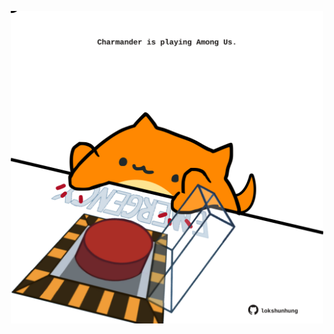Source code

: <!-- built at 18/09/2021, 20:01:56 UTC -->
<p align="center">
  <img width="500" height="500" src="./ReadmeImage.svg">
</p>
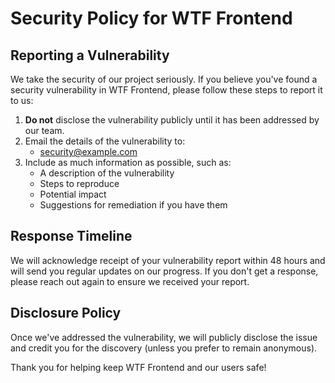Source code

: # Security Policy for WTF Frontend

## Reporting a Vulnerability

We take the security of our project seriously. If you believe you've found a security vulnerability in WTF Frontend, please follow these steps to report it to us:

1. **Do not** disclose the vulnerability publicly until it has been addressed by our team.
2. Email the details of the vulnerability to:
   - security@example.com
3. Include as much information as possible, such as:
   - A description of the vulnerability
   - Steps to reproduce
   - Potential impact
   - Suggestions for remediation if you have them

## Response Timeline

We will acknowledge receipt of your vulnerability report within 48 hours and will send you regular updates on our progress. If you don't get a response, please reach out again to ensure we received your report.

## Disclosure Policy

Once we've addressed the vulnerability, we will publicly disclose the issue and credit you for the discovery (unless you prefer to remain anonymous).

Thank you for helping keep WTF Frontend and our users safe!
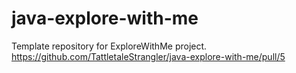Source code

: # java-explore-with-me
Template repository for ExploreWithMe project.
https://github.com/TattletaleStrangler/java-explore-with-me/pull/5
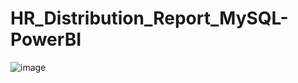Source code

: # HR_Distribution_Report_MySQL-PowerBI
![image](https://github.com/Tuhin-150/HR_Distribution_Report_MySQL-PowerBI/assets/161159207/bacfdeb8-fdaa-4770-97d6-3f5258112622)
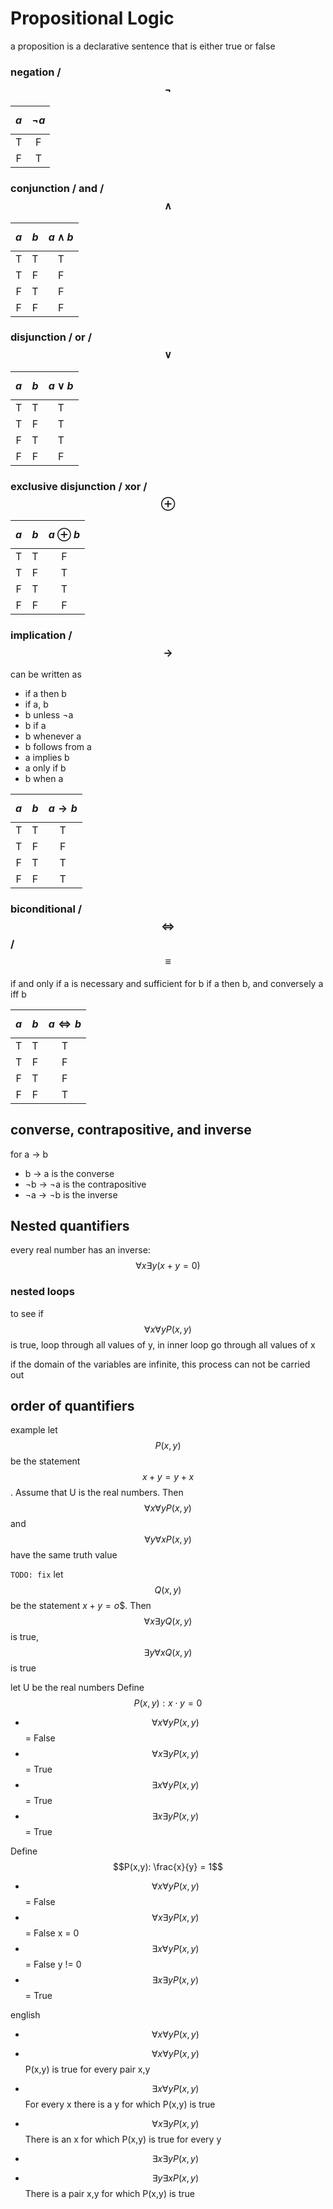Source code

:# Propositional Logic

a proposition is a declarative sentence that is either true or false

### negation / $$\lnot$$

$$a$$ | $$\neg a$$ |
:-: | :-: |
T | F |
F | T |

### conjunction / and / $$\land$$

$$a$$ | $$b$$ | $$a \land b$$ |
:-: | :-: | :-: |
T | T | T |
T | F | F |
F | T | F |
F | F | F |

### disjunction / or / $$\lor$$

$$a$$ | $$b$$ | $$a \lor b$$ |
:-: | :-: | :-: |
T | T | T |
T | F | T |
F | T | T |
F | F | F |

### exclusive disjunction / xor / $$\oplus$$

$$a$$ | $$b$$ | $$a \oplus b$$ |
:-: | :-: | :-: |
T | T | F |
T | F | T |
F | T | T |
F | F | F |

### implication / $$\rightarrow$$

can be written as 
- if a then b
- if a, b
- b unless ¬a
- b if a
- b whenever a
- b follows from a
- a implies b
- a only if b
- b when a

$$a$$ | $$b$$ | $$a \rightarrow b$$ |
:-: | :-: | :-: |
T | T | T |
T | F | F |
F | T | T |
F | F | T |

### biconditional / $$\iff$$ / $$\equiv$$

if and only if
a is necessary and sufficient for b
if a then b, and conversely
a iff b

$$a$$ | $$b$$ | $$a \iff b$$ |
:-: | :-: | :-: |
T | T | T |
T | F | F |
F | T | F |
F | F | T |


## converse, contrapositive, and inverse

for a → b
- b → a is the converse
- ¬b → ¬a is the contrapositive
- ¬a → ¬b is the inverse



## Nested quantifiers

every real number has an inverse:
$$\forall x \exists y (x + y = 0)$$

### nested loops
to see if $$\forall x \forall y P (x,y)$$ is true, loop through all values of y, in inner loop go through all values of x

if the domain of the variables are infinite, this process can not be carried out

## order of quantifiers
example
 let $$ P(x,y)$$ be the statement $$x + y = y + x$$. Assume that U is the real numbers. Then  $$\forall x \forall y P (x,y)$$ and  $$\forall y \forall x P (x,y)$$ have the same truth value

`TODO: fix`
let $$ Q(x,y)$$ be the statement $x + y = o$$. Then $$\forall x \exists y Q (x,y)$$ is true, $$\exists y \forall x Q (x,y)$$ is true

let U be the real numbers
Define $$P(x,y): x \cdot y = 0$$
- $$\forall x \forall y P (x,y)$$ = False
- $$\forall x \exists y P (x,y)$$ = True
- $$\exists x \forall y P (x,y)$$ = True
- $$\exists x \exists y P (x,y)$$ = True

Define $$P(x,y): \frac{x}{y} = 1$$
- $$\forall x \forall y P (x,y)$$ = False
- $$\forall x \exists y P (x,y)$$ = False x = 0
- $$\exists x \forall y P (x,y)$$ = False y != 0
- $$\exists x \exists y P (x,y)$$ = True

english
- $$\forall x \forall y P (x,y)$$ 
- $$\forall x \forall y P (x,y)$$ P(x,y) is true for every pair x,y

- $$\exists x \forall y P (x,y)$$ For every x there is a y for which P(x,y) is true
- $$\forall x \exists y P (x,y)$$ There is an x for which P(x,y) is true for every y

- $$\exists x \exists y P (x,y)$$ 
- $$\exists y \exists x P (x,y)$$ There is a pair x,y for which P(x,y) is true
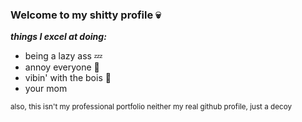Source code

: ### Welcome to my shitty profile 💀
***things I excel at doing:***
- being a lazy ass 💤
- annoy everyone 💖 
- vibin' with the bois 🤙
- your mom 

<sub> also, this isn't my professional portfolio neither my real github profile, just a decoy </sub>
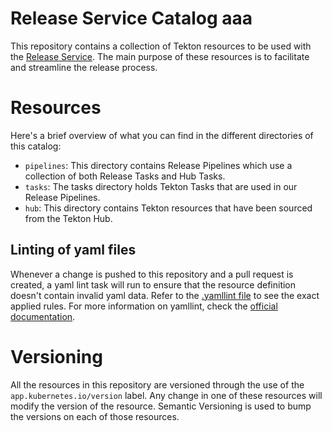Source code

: # Release Service Catalog aaa

This repository contains a collection of Tekton resources to be used with the
[Release Service](https://github.com/redhat-appstudio/release-service). The main purpose of these
resources is to facilitate and streamline the release process.

# Resources
Here's a brief overview of what you can find in the different directories of this catalog:

* `pipelines`: This directory contains Release Pipelines which use a collection of both Release Tasks and Hub Tasks.
* `tasks`: The tasks directory holds Tekton Tasks that are used in our Release Pipelines.
* `hub`: This directory contains Tekton resources that have been sourced from the Tekton Hub.

## Linting of yaml files

Whenever a change is pushed to this repository and a pull request is created, a yaml lint task will run to ensure that the
resource definition doesn't contain invalid yaml data. Refer to the [.yamllint file](.yamllint) to see the exact applied
rules. For more information on yamllint, check the [official documentation](https://yamllint.readthedocs.io/en/stable).

# Versioning

All the resources in this repository are versioned through the use of the `app.kubernetes.io/version` label. Any change
in one of these resources will modify the version of the resource. Semantic Versioning is used to bump the versions on each
of those resources.
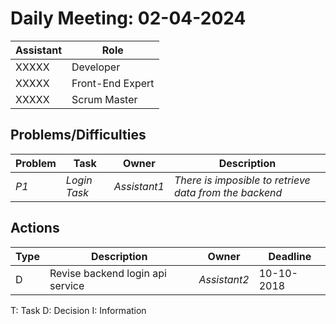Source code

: # Daily Meeting: 02-04-2024

| Assistant | Role             |
| --------- | ---------------- |
| XXXXX     | Developer        |
| XXXXX     | Front-End Expert |
| XXXXX     | Scrum Master     |

## Problems/Difficulties

| Problem | Task         | Owner        | Description                                            |
| ------- | ------------ | ------------ | ------------------------------------------------------ |
| _P1_    | _Login Task_ | _Assistant1_ | _There is imposible to retrieve data from the backend_ |

## Actions

| Type | Description                      | Owner        | Deadline   |
| ---- | -------------------------------- | ------------ | ---------- |
| D    | Revise backend login api service | _Assistant2_ | 10-10-2018 |

T: Task
D: Decision
I: Information
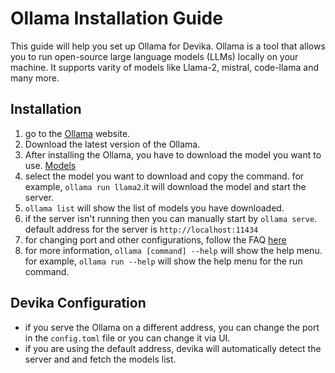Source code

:# Ollama Installation Guide

This guide will help you set up Ollama for Devika. Ollama is a tool that allows you to run open-source large language models (LLMs) locally on your machine. It supports varity of models like Llama-2, mistral, code-llama and many more.

## Installation

1. go to the [Ollama](https://ollama.com) website.
2. Download the latest version of the Ollama.
3. After installing the Ollama, you have to download the model you want to use. [Models](https://ollama.com/library)
4. select the model you want to download and copy the command. for example, `ollama run llama2`.it will download the model and start the server. 
5. `ollama list` will show the list of models you have downloaded.
6. if the server isn't running then you can manually start by `ollama serve`. default address for the server is `http://localhost:11434`
7. for changing port and other configurations, follow the FAQ [here](https://github.com/ollama/ollama/blob/main/docs/faq.md)
8. for more information, `ollama [command] --help` will show the help menu. for example, `ollama run --help` will show the help menu for the run command.


## Devika Configuration

- if you serve the Ollama on a different address, you can change the port in the `config.toml` file or you can change it via UI.
- if you are using the default address, devika will automatically detect the server and and fetch the models list.
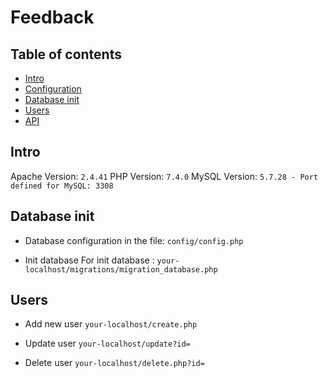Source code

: # Feedback

## Table of contents
* [Intro](#intro)
* [Configuration](#configuration-info)
* [Database init](#database-init)
* [Users](#add-new-review)
* [API](#api)


## Intro 

Apache Version: `2.4.41`
PHP Version: `7.4.0`
MySQL Version: `5.7.28 - Port defined for MySQL: 3308`

## Database init
* Database configuration in the file: `config/config.php`

* Init database
For init database : `your-localhost/migrations/migration_database.php`

## Users

* Add new user
`your-localhost/create.php`

* Update user
`your-localhost/update?id=`

* Delete user
`your-localhost/delete.php?id=`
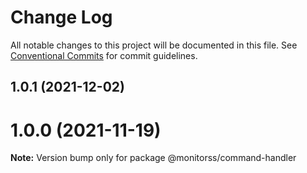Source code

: # Change Log

All notable changes to this project will be documented in this file.
See [Conventional Commits](https://conventionalcommits.org) for commit guidelines.

## 1.0.1 (2021-12-02)



# 1.0.0 (2021-11-19)

**Note:** Version bump only for package @monitorss/command-handler
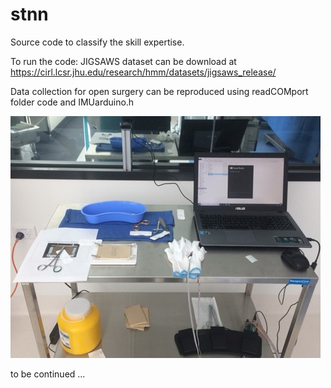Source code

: # stnn

Source code to classify the skill expertise.

To run the code:
JIGSAWS dataset can be download at https://cirl.lcsr.jhu.edu/research/hmm/datasets/jigsaws_release/

Data collection for open surgery can be reproduced using readCOMport folder code and IMUarduino.h

<img src="./Picture1.jpg">

to be continued ...
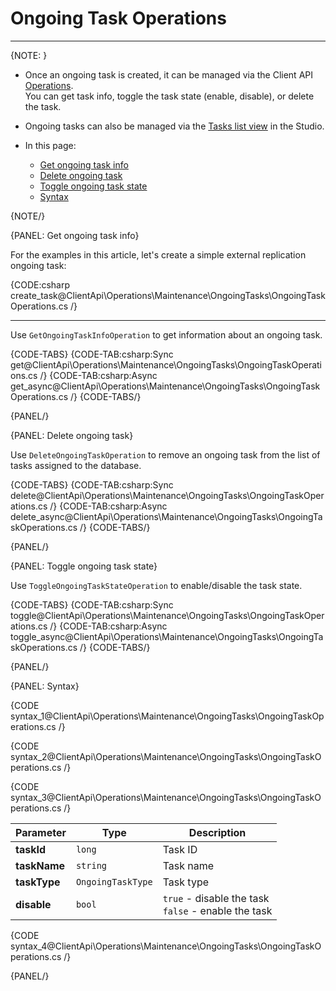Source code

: ﻿# Ongoing Task Operations
---

{NOTE: }

* Once an ongoing task is created, it can be managed via the Client API [Operations](../../../../client-api/operations/what-are-operations).   
  You can get task info, toggle the task state (enable, disable), or delete the task. 

* Ongoing tasks can also be managed via the [Tasks list view](../../../../studio/database/tasks/ongoing-tasks/general-info#ongoing-tasks---view) in the Studio.

* In this page:
  * [Get ongoing task info](../../../../client-api/operations/maintenance/ongoing-tasks/ongoing-task-operations#get-ongoing-task-info)
  * [Delete ongoing task](../../../../client-api/operations/maintenance/ongoing-tasks/ongoing-task-operations#delete-ongoing-task)
  * [Toggle ongoing task state](../../../../client-api/operations/maintenance/ongoing-tasks/ongoing-task-operations#toggle-ongoing-task-state)
  * [Syntax](../../../../client-api/operations/maintenance/ongoing-tasks/ongoing-task-operations#syntax)

{NOTE/}

{PANEL: Get ongoing task info}

For the examples in this article, let's create a simple external replication ongoing task:

{CODE:csharp create_task@ClientApi\Operations\Maintenance\OngoingTasks\OngoingTaskOperations.cs /}

---

Use `GetOngoingTaskInfoOperation` to get information about an ongoing task.

{CODE-TABS}
{CODE-TAB:csharp:Sync get@ClientApi\Operations\Maintenance\OngoingTasks\OngoingTaskOperations.cs /}
{CODE-TAB:csharp:Async get_async@ClientApi\Operations\Maintenance\OngoingTasks\OngoingTaskOperations.cs /}
{CODE-TABS/}

{PANEL/}

{PANEL: Delete ongoing task}

Use `DeleteOngoingTaskOperation` to remove an ongoing task from the list of tasks assigned to the database.

{CODE-TABS}
{CODE-TAB:csharp:Sync delete@ClientApi\Operations\Maintenance\OngoingTasks\OngoingTaskOperations.cs /}
{CODE-TAB:csharp:Async delete_async@ClientApi\Operations\Maintenance\OngoingTasks\OngoingTaskOperations.cs /}
{CODE-TABS/}

{PANEL/}

{PANEL: Toggle ongoing task state}

Use `ToggleOngoingTaskStateOperation` to enable/disable the task state.

{CODE-TABS}
{CODE-TAB:csharp:Sync toggle@ClientApi\Operations\Maintenance\OngoingTasks\OngoingTaskOperations.cs /}
{CODE-TAB:csharp:Async toggle_async@ClientApi\Operations\Maintenance\OngoingTasks\OngoingTaskOperations.cs /}
{CODE-TABS/}

{PANEL/}

{PANEL: Syntax}

{CODE syntax_1@ClientApi\Operations\Maintenance\OngoingTasks\OngoingTaskOperations.cs /}

{CODE syntax_2@ClientApi\Operations\Maintenance\OngoingTasks\OngoingTaskOperations.cs /}

{CODE syntax_3@ClientApi\Operations\Maintenance\OngoingTasks\OngoingTaskOperations.cs /}

| Parameter    | Type              | Description                                            |
|--------------|-------------------|--------------------------------------------------------|
| **taskId**   | `long`            | Task ID                                                |
| **taskName** | `string`          | Task name                                              |
| **taskType** | `OngoingTaskType` | Task type                                              |
| **disable**  | `bool`            | `true` - disable the task<br>`false` - enable the task |

{CODE syntax_4@ClientApi\Operations\Maintenance\OngoingTasks\OngoingTaskOperations.cs /}

{PANEL/}
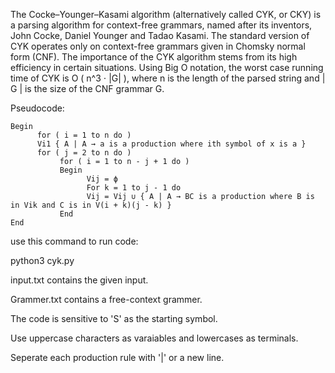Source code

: The Cocke–Younger–Kasami algorithm (alternatively called CYK, or CKY) is a parsing algorithm for context-free grammars, named after its inventors, John Cocke, Daniel Younger and Tadao Kasami.
The standard version of CYK operates only on context-free grammars given in Chomsky normal form (CNF).
The importance of the CYK algorithm stems from its high efficiency in certain situations. Using Big O notation, the worst case running time of CYK is O ( n^3 ⋅ |G| ), where n is the length of the parsed string and | G | is the size of the CNF grammar G.


Pseudocode:

    Begin
          for ( i = 1 to n do )
          Vi1 { A | A → a is a production where ith symbol of x is a }
          for ( j = 2 to n do )
               for ( i = 1 to n - j + 1 do )
               Begin
                     Vij = ϕ
                     For k = 1 to j - 1 do
                     Vij = Vij ∪ { A | A → BC is a production where B is in Vik and C is in V(i + k)(j - k) }
               End
    End




use this command to run code:

python3 cyk.py

input.txt contains the given input.

Grammer.txt contains a free-context grammer.

The code is sensitive to 'S' as the starting symbol.  

Use uppercase characters as varaiables and lowercases as terminals.

Seperate each production rule with '|' or a new line.
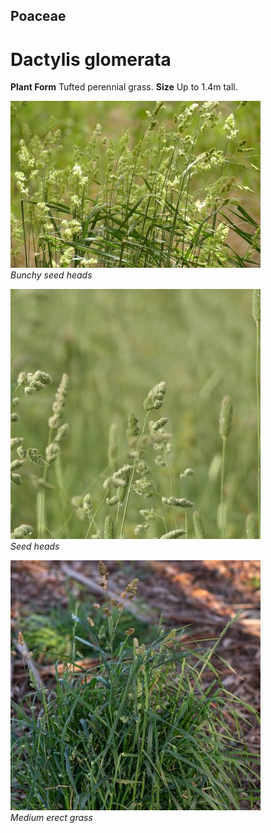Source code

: ## Poaceae
# Dactylis glomerata

**Plant Form** Tufted perennial grass. **Size** Up to 1.4m tall.


![Bunchy seed heads](8415_P6880666.jpg)  
 *Bunchy seed heads* 

![Seed heads](69693_P1022144.jpg)  
 *Seed heads* 

![Medium erect grass](62055__DSF2534.jpg)  
 *Medium erect grass* 


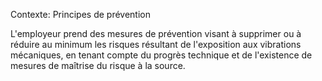 Contexte: Principes de prévention

L'employeur prend des mesures de prévention visant à supprimer ou à réduire au minimum les risques résultant de l'exposition aux vibrations mécaniques, en tenant compte du progrès technique et de l'existence de mesures de maîtrise du risque à la source.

» **Task directions**
Starting at the first line of the entries, restate word for word everything through the line that holds "### implication / $$\rightarrow$$", both ends included, but omit any pictures.

» **Reply**
Source code

: <!-- built at 18/09/2021, 20:01:56 UTC -->
<p align="center">
  <img width="500" height="500" src="./ReadmeImage.svg">
</p>
Source code

: # Security Policy for WTF Frontend

## Reporting a Vulnerability

We take the security of our project seriously. If you believe you've found a security vulnerability in WTF Frontend, please follow these steps to report it to us:

1. **Do not** disclose the vulnerability publicly until it has been addressed by our team.
2. Email the details of the vulnerability to:
   - security@example.com
3. Include as much information as possible, such as:
   - A description of the vulnerability
   - Steps to reproduce
   - Potential impact
   - Suggestions for remediation if you have them

## Response Timeline

We will acknowledge receipt of your vulnerability report within 48 hours and will send you regular updates on our progress. If you don't get a response, please reach out again to ensure we received your report.

## Disclosure Policy

Once we've addressed the vulnerability, we will publicly disclose the issue and credit you for the discovery (unless you prefer to remain anonymous).

Thank you for helping keep WTF Frontend and our users safe!
Source code

: # java-explore-with-me
Template repository for ExploreWithMe project.
https://github.com/TattletaleStrangler/java-explore-with-me/pull/5
Source code

: # HR_Distribution_Report_MySQL-PowerBI
![image](https://github.com/Tuhin-150/HR_Distribution_Report_MySQL-PowerBI/assets/161159207/bacfdeb8-fdaa-4770-97d6-3f5258112622)
Source code

:# Propositional Logic

a proposition is a declarative sentence that is either true or false

### negation / $$\lnot$$

$$a$$ | $$\neg a$$ |
:-: | :-: |
T | F |
F | T |

### conjunction / and / $$\land$$

$$a$$ | $$b$$ | $$a \land b$$ |
:-: | :-: | :-: |
T | T | T |
T | F | F |
F | T | F |
F | F | F |

### disjunction / or / $$\lor$$

$$a$$ | $$b$$ | $$a \lor b$$ |
:-: | :-: | :-: |
T | T | T |
T | F | T |
F | T | T |
F | F | F |

### exclusive disjunction / xor / $$\oplus$$

$$a$$ | $$b$$ | $$a \oplus b$$ |
:-: | :-: | :-: |
T | T | F |
T | F | T |
F | T | T |
F | F | F |

### implication / $$\rightarrow$$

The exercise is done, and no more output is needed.